I'm not nearly as concerned, or people would have heard about it a long
time ago.
    The hypothesis is, however, out there.   I'm happy to recirculate
messages and identities privately, but I think we'll stay closer to the
technical issues if I don't.

+ And remember, we're talking
+ about strict MTAs here -- as I've just illustrated, once you enter the
+ world of gateways all bets are off.
+...
+ So, what we have here is that MIME, if properly used, always generates 
messages
+ that unconditionally fall within the set of messages a conformant MTA is
+ required to be able to transport. Conclusion: Any RFC821 MTA that cannot carry
+such a message is either incompliant with standards or misclassified and hence
+...
+ But what about non-RFC821 MTAs, you ask? Theoretically, these fall into two
+ groups -- those that transfer RFC822 using something other than SMTP and those
+ that transfer messages in another format. Now, if the transport carries RFC822
+ ...
Ned's logic here is impeccable, as usual.
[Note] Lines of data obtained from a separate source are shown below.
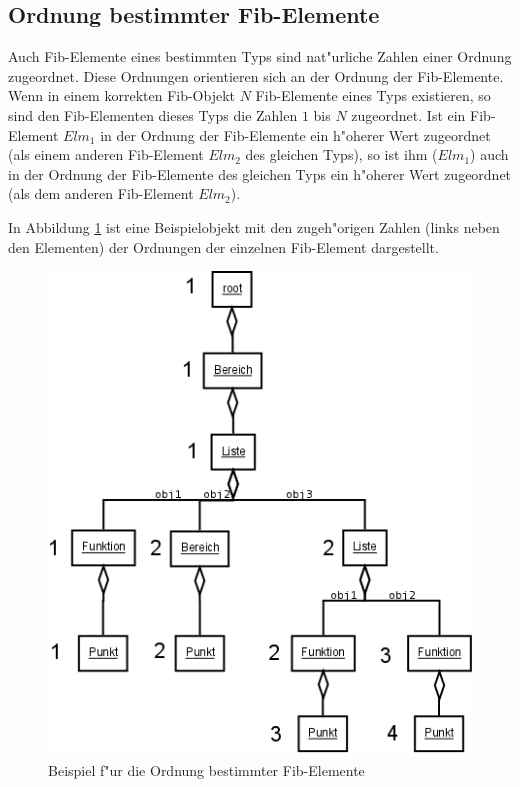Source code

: \subsection{Ordnung bestimmter Fib-Elemente}

Auch Fib-Elemente eines bestimmten Typs sind nat"urliche Zahlen einer Ordnung zugeordnet. Diese Ordnungen orientieren sich an der Ordnung der Fib-Elemente. Wenn in einem korrekten Fib-Objekt $N$ Fib-Elemente eines Typs existieren, so sind den Fib-Elementen dieses Typs die Zahlen $1$ bis $N$ zugeordnet. Ist ein Fib-Element $Elm_1$ in der Ordnung der Fib-Elemente ein h"oherer Wert zugeordnet (als einem anderen Fib-Element $Elm_2$ des gleichen Typs), so ist ihm ($Elm_1$) auch in der Ordnung der Fib-Elemente des gleichen Typs ein h"oherer Wert zugeordnet (als dem anderen Fib-Element $Elm_2$).

In Abbildung \ref{figOrderSpecialFibElements} ist eine Beispielobjekt mit den zugeh"origen Zahlen (links neben den Elementen) der Ordnungen der einzelnen Fib-Element dargestellt.

\begin{figure}[htbp]
\begin{center}
  \includegraphics[scale=0.5]{order_special_elements}
\end{center}
\caption{Beispiel f"ur die Ordnung bestimmter Fib-Elemente}
\label{figOrderSpecialFibElements}
\end{figure}


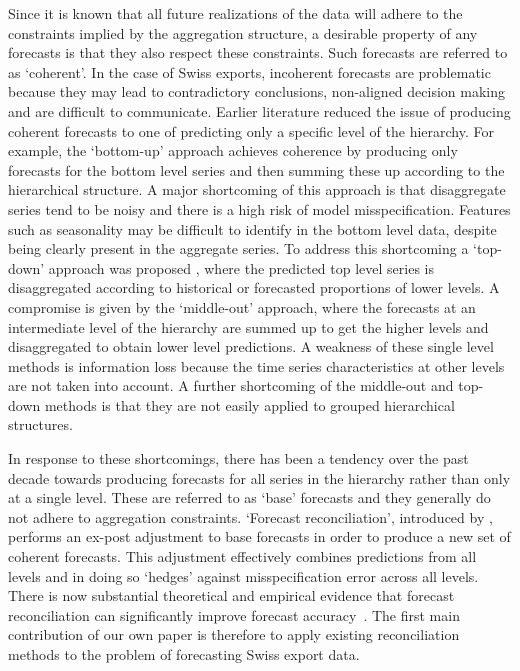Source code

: \documentclass[a4paper,fleqn,11pt]{article}
\begin{document}
Since it is known that all future realizations of the data will adhere to the constraints implied by the aggregation structure, a desirable property of any forecasts is that they also respect these constraints. Such forecasts are referred to as `coherent'. In the case of Swiss exports, incoherent forecasts are problematic because they may lead to contradictory conclusions, non-aligned decision making and are difficult to communicate. Earlier literature reduced the issue of producing coherent forecasts to one of predicting only a specific level of the hierarchy. For example, the `bottom-up' approach \citep{Gross1990} achieves coherence by producing only forecasts for the bottom level series and then summing these up according to the hierarchical structure. A major shortcoming of this approach is that disaggregate series tend to be noisy and there is a high risk of model misspecification. Features such as seasonality may be difficult to identify in the bottom level data, despite being clearly present in the aggregate series. To address this shortcoming a `top-down' approach was proposed \citep[see][and references therein]{Athanasopoulos2009}, where the predicted top level series is disaggregated according to historical or forecasted proportions of lower levels. A compromise is given by the `middle-out' approach, where the forecasts at an intermediate level of the hierarchy are summed up to get the higher levels and disaggregated to obtain lower level predictions. A weakness of these single level methods is information loss because the time series characteristics at other levels are not taken into account. A further shortcoming of the middle-out and top-down methods is that they are not easily applied to grouped hierarchical structures.

In response to these shortcomings, there has been a tendency over the past decade towards producing forecasts for all series in the hierarchy rather than only at a single level. These are referred to as `base' forecasts and they generally do not adhere to aggregation constraints. `Forecast reconciliation', introduced by \cite{Hyndman2011}, performs an ex-post adjustment to base forecasts in order to produce a new set of coherent forecasts. This adjustment effectively combines predictions from all levels and in doing so `hedges' against misspecification error across all levels. There is now substantial theoretical and empirical evidence that forecast reconciliation can significantly improve forecast accuracy~\citep[see][and references therein]{Wickramasuriya2015}. The first main contribution of our own paper is therefore to apply existing reconciliation methods to the problem of forecasting Swiss export data.
\end{document}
+ The BITNET issue boils down to one question that's really easy to
+ state: What's the message format that BITNET uses? If the message format
+ is RFC822 (and hence the use of EBCDIC is transformation of convenience
+ that occurs at, say, the transport layer) then the BITNET-Internet
+ gateways are really not gateways at all; they are just MTAs. 
   I'd suggest that, while there has been (and continues to be)
confusion about BITNET envelope formats, the message format is pretty
clear.  It isn't RFC822, since RFC822 specifies that headers are to be
in ASCII.  But it is a format for which an exact definition would be
obtained by going through RFC822 and replacing "ASCII" with "EBCDIC"
every place the former appears either explicitly or implicitly.
   While we can debate the MTA/UA boundary and related things endlessly,
the BITNET <-> Internet boundary is clearly marked by gateways, not
MTAs.  Those gateways have an SMTP-over-TCP transport on one side and a
different one (usually BITNET-BSMTP over NJE) on another, often have to
rewrite addresses that are valid on one side into address forms that are
valid on the other side, and have to convert from ASCII to EBCDIC or
vice versa (i.e. convert between RFC822 and its EBCDIC clone). 
Operations of any one of these classes has traditionally be adequate for
us to identify something as a gateway.
 
+ MIME should work transparently across all of BITNET is
+ this is the case. But if the message format isn't RFC822 then there was never
+ any sort of expectation that no modifications of the gateways would be needed.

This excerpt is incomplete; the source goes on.